[[ Information shown, beginning ]]

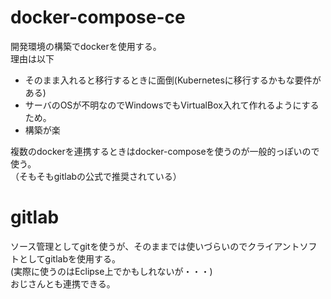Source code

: # docker-compose-ce
開発環境の構築でdockerを使用する。  
理由は以下  
 - そのまま入れると移行するときに面倒(Kubernetesに移行するかもな要件がある)
 - サーバのOSが不明なのでWindowsでもVirtualBox入れて作れるようにするため。
 - 構築が楽

複数のdockerを連携するときはdocker-composeを使うのが一般的っぽいので使う。  
（そもそもgitlabの公式で推奨されている）  

# gitlab
ソース管理としてgitを使うが、そのままでは使いづらいのでクライアントソフトとしてgitlabを使用する。  
(実際に使うのはEclipse上でかもしれないが・・・)  
おじさんとも連携できる。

[[ Information shown, end ]]

▸ Exercise aim: Leave out the pictures, then give all the records again exactly.

▸ Your solution:
Source code

: # docker-compose-ce
開発環境の構築でdockerを使用する。  
理由は以下  
 - そのまま入れると移行するときに面倒(Kubernetesに移行するかもな要件がある)
 - サーバのOSが不明なのでWindowsでもVirtualBox入れて作れるようにするため。
 - 構築が楽

複数のdockerを連携するときはdocker-composeを使うのが一般的っぽいので使う。  
（そもそもgitlabの公式で推奨されている）  

# gitlab
ソース管理としてgitを使うが、そのままでは使いづらいのでクライアントソフトとしてgitlabを使用する。  
(実際に使うのはEclipse上でかもしれないが・・・)  
おじさんとも連携できる。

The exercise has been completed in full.